Children are made subject to child protection plans (CPPs) if they have suffered significant harm, such as neglect, physical or sexual abuse, and are at continuing risk of this harm.
The latest figures show that the number of CPPs in Northumberland continues to rise and the county compares unfavourably to the rates nationally and in the North East – although other regional local authorities have also reported increases in recent months.
It was highlighted as a key concern in the authority’s latest safeguarding trends report, which was presented to the family and children’s services committee on Thursday (June 7).
The county council’s executive director of children’s services, Cath McEvoy, said: “We want to understand why it is in Northumberland that we have had such a significant rise in CPPs.”
Over the previous year, 513 children were made subject to a CPP – equating to 87 per 10,000, which is above the national rate of 56 and the regional rate of 79.

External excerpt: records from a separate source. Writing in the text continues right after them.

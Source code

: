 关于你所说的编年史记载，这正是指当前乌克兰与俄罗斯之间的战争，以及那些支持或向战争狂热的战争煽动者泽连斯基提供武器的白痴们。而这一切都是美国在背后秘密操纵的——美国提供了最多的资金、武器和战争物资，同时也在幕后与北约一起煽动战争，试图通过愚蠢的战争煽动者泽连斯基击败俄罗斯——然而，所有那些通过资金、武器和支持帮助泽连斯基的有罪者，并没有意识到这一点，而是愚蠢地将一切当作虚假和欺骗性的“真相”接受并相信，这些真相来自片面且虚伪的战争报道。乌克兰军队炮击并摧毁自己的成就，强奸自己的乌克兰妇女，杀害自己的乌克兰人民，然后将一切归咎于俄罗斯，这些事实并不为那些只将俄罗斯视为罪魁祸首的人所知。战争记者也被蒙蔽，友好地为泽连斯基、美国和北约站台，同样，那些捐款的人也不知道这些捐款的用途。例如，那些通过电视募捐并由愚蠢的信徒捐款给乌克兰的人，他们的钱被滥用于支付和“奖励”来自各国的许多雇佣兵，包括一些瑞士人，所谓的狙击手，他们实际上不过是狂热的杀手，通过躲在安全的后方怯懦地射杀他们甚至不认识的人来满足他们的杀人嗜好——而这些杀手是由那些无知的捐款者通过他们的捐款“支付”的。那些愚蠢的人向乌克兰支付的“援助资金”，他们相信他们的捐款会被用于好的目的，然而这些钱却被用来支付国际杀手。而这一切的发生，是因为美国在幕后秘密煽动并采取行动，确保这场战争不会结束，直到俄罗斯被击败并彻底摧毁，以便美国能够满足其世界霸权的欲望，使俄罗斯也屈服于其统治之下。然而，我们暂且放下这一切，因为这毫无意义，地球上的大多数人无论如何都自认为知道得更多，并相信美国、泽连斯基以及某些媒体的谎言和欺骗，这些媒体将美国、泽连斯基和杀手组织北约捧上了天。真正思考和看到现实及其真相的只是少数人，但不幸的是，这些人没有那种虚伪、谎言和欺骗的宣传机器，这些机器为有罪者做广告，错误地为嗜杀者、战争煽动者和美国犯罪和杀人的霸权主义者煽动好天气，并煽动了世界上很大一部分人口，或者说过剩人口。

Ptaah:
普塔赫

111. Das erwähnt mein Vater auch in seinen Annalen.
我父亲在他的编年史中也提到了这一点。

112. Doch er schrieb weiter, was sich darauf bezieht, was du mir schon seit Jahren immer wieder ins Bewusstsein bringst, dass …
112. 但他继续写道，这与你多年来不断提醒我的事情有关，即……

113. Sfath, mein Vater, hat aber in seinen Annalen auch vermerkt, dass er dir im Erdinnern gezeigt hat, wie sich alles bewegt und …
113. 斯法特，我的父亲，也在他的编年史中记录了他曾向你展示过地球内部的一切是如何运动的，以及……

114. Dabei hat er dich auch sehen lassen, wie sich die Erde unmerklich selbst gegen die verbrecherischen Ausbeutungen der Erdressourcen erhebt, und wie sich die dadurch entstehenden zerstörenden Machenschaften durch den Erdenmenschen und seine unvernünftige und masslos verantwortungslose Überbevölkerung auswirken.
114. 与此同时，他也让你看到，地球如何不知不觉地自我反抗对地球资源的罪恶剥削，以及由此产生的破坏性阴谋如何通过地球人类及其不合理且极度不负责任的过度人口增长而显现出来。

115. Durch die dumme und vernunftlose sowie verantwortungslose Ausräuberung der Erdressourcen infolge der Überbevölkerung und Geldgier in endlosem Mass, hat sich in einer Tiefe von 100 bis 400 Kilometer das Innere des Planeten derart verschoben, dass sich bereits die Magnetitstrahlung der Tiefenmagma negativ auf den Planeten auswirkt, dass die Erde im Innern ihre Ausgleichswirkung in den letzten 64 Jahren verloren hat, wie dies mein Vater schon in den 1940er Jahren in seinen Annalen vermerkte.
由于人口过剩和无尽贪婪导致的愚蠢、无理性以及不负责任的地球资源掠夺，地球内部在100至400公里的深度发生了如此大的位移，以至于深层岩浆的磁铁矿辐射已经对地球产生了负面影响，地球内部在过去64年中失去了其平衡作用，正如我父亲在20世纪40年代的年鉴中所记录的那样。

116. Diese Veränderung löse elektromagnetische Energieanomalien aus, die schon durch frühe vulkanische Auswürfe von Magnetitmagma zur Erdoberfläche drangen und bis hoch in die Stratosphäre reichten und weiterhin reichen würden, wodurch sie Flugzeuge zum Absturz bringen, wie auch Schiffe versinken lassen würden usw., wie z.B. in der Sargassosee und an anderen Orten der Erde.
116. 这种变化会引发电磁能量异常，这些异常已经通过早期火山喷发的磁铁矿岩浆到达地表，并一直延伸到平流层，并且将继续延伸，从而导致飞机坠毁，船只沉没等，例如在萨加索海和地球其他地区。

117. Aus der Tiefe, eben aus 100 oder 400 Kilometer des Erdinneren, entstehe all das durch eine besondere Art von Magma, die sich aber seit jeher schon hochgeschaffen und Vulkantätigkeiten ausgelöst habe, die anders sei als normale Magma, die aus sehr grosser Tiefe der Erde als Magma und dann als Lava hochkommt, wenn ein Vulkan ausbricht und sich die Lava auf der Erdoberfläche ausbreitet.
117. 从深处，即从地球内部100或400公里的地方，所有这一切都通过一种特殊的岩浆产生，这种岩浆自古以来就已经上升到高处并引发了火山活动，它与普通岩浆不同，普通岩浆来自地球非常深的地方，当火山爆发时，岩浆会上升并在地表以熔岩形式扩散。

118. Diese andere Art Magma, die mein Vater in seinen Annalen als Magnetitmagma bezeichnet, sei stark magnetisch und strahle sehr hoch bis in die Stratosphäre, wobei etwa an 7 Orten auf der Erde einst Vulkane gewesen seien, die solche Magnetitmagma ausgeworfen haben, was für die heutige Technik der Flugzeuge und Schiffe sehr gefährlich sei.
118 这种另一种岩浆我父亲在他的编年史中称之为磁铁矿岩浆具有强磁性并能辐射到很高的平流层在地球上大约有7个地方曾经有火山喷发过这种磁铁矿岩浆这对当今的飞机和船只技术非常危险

In the first quarter of 2018, 172 children were made subject to a new CPP, continuing an upward trend, which meant that at the end of March, a total of 393 children were subject to a CPP.
This equates to a rate of 67 per 10,000 of the under 18 population, which is above both the national rate of 43 and regional average of 61.
Just over half (262 cases) of the new CPPs started in the year ending March 2018 were due to neglect, 184 because of emotional abuse, 34 physical abuse, 17 sexual abuse and 16 multiple abuse types.
The new CPPs included 80 for unborn babies, 26 babies, 130 one to four-year-olds, 131 five to nine-year-olds, 128 10 to 15-year-olds and 18 who were 16 or over.
The meeting heard that Blyth was a particular hotspot for CPPs, along with other areas of south-east and central Northumberland, and that often there are large families which are in this situation generation after generation.
One of the key means of tackling this is early help or intervention to support new parents, but often people who may benefit only engage once social workers or other agencies are already involved.